Percakapan tentang politik misalnya, hari ini kita seakan-akan dipaksa
bahwa hal itu hanya akan berujung pada kursi jabatan tertentu. Yang pada
prosesnya tidaklah begitu penting untuk menemukan kredibilitas dan kapasitas
seorang yang terpilih dijabatan tersebut. Hal ini diperparah dengan munculnya
media sosial yang begitu cepat meleburkan diri dengan munculnya istilah
influencer dan atau buzzer yang membuat telaah kritis semakin mudah tumpul dan atau
ditumpulkan. Dengan kata lain, percakapan-percakapan itu seperti dikontrol oleh
sebuah kekuatan yang bertujuan untuk mendikte, mengarahkan dan menunjukkan publik
untuk patuh secara terpaksa.
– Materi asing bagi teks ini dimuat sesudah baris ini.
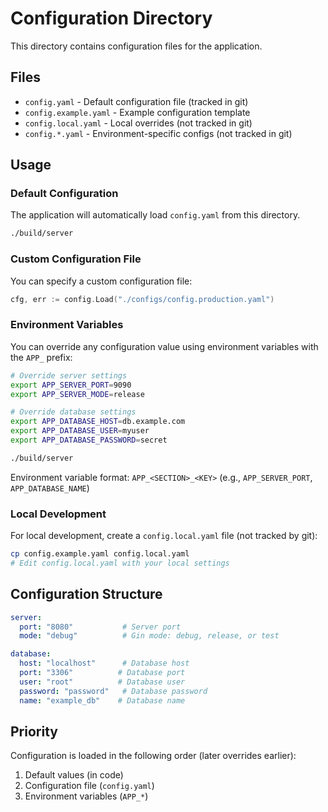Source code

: # Configuration Directory

This directory contains configuration files for the application.

## Files

- `config.yaml` - Default configuration file (tracked in git)
- `config.example.yaml` - Example configuration template
- `config.local.yaml` - Local overrides (not tracked in git)
- `config.*.yaml` - Environment-specific configs (not tracked in git)

## Usage

### Default Configuration

The application will automatically load `config.yaml` from this directory.

```bash
./build/server
```

### Custom Configuration File

You can specify a custom configuration file:

```go
cfg, err := config.Load("./configs/config.production.yaml")
```

### Environment Variables

You can override any configuration value using environment variables with the `APP_` prefix:

```bash
# Override server settings
export APP_SERVER_PORT=9090
export APP_SERVER_MODE=release

# Override database settings
export APP_DATABASE_HOST=db.example.com
export APP_DATABASE_USER=myuser
export APP_DATABASE_PASSWORD=secret

./build/server
```

Environment variable format: `APP_<SECTION>_<KEY>` (e.g., `APP_SERVER_PORT`, `APP_DATABASE_NAME`)

### Local Development

For local development, create a `config.local.yaml` file (not tracked by git):

```bash
cp config.example.yaml config.local.yaml
# Edit config.local.yaml with your local settings
```

## Configuration Structure

```yaml
server:
  port: "8080"           # Server port
  mode: "debug"          # Gin mode: debug, release, or test

database:
  host: "localhost"      # Database host
  port: "3306"          # Database port
  user: "root"          # Database user
  password: "password"   # Database password
  name: "example_db"    # Database name
```

## Priority

Configuration is loaded in the following order (later overrides earlier):

1. Default values (in code)
2. Configuration file (`config.yaml`)
3. Environment variables (`APP_*`)
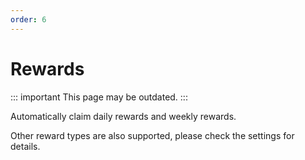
 ```yaml
---
order: 6
---
```


# Rewards

::: important This page may be outdated.
:::

Automatically claim daily rewards and weekly rewards.

Other reward types are also supported, please check the settings for details.
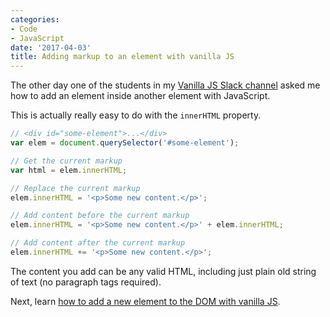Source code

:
 ```yaml
---
categories:
- Code
- JavaScript
date: '2017-04-03'
title: Adding markup to an element with vanilla JS
---
```


The other day one of the students in my [Vanilla JS Slack channel](https://gomakethings.com/guides/) asked me how to add an element inside another element with JavaScript.

This is actually really easy to do with the `innerHTML` property.

```javascript
// <div id="some-element">...</div>
var elem = document.querySelector('#some-element');

// Get the current markup
var html = elem.innerHTML;

// Replace the current markup
elem.innerHTML = '<p>Some new content.</p>';

// Add content before the current markup
elem.innerHTML = '<p>Some new content.</p>' + elem.innerHTML;

// Add content after the current markup
elem.innerHTML += '<p>Some new content.</p>';
```

The content you add can be any valid HTML, including just plain old string of text (no paragraph tags required).

Next, learn [how to add a new element to the DOM with vanilla JS](https://gomakethings.com/adding-a-new-element-to-the-dom-with-vanilla-js/).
Jika tidak, kekuatan itu akan menggulingkan dengan
segala macam serangan yang membabibuta.
Sekitar satu dasawarsa terakhir ini, percakapan publik dimonopoli
wacana yang tidak mengembangkan cara berpikir yang maju dan imajinatif untuk
menunjukkan jati diri bangsa Indonesia yang memiliki sejarah dan budaya yang
kuat. Tentang pecakapan makan bubur-- diaduk atau tidak atau saya dan kelompok
saya lebih Pancasila daripada Anda dan kelompok Anda dan sejumlah wacana lain menurunkan
kualitas kebebasan berpikir kita untuk menjemput masa depan seperti cita-cita
luhur bangsa Indonesia dalam Undang Undang Dasar 1945-- mencerdaskan kehidupan
bangsa dan ikut melaksanakan ketertiban dunia yang berdasarkan pada Pancasila.
Monopoli percakapan itu juga membuat eksistensi oligarki yang
“bergandengan tangan” secara terbuka dan tanpa rasa malu dengan sejumlah
politisi, birokrat dan partai politik kian menyesakkan ruang-ruang publik dan mengakibatkan
disharmonisasi harapan-- dari rakyat, dan kenyataan-- kebijakan pemerintah
pusat maupun daerah. Keputusan atas lahirnya undang-undang yang sangat
kontroversial seperti omnibus law pada 2020 lalu misalnya, yang kemudian banyak
ditentang publik tidak berarti apa-apa-- hanya menguap lalu pelan-pelan hilang,
menunjukkan betapa berkurangnya cara berpikir yang imajinatif untuk menemukan
keseimbangan dan keharmonisan dalam berbangsa dan bernegara. Saya kira, cara
berpikir yang instan dan pengendalian wacana publik ke dalam satu arah itu
bertabrakan dengan pikiran dan nurani Soedjatmoko yang menginginkan
keseimbangan dan keteraturan dalam mencapai konsensus kebaikan bersama antara
rakyat, negara, dan dunia internasional.
Ditambah lagi persoalan tidak beresnya penegakan hukum yang sangat
amburadul yang mengakibatkan ketidakstabilan sosial masyarakat membuat rasa
kemanusiaan diambang ketidakpastian. Hukum tajam ke bawah dan tumpul ke atas
seperti makanan sehari-hari dalam ranah publik kita. Kezemrautan dasar daripada
kehidupan yang harmonis bernegara ini berimbas kepada banyak sektor kehidupan.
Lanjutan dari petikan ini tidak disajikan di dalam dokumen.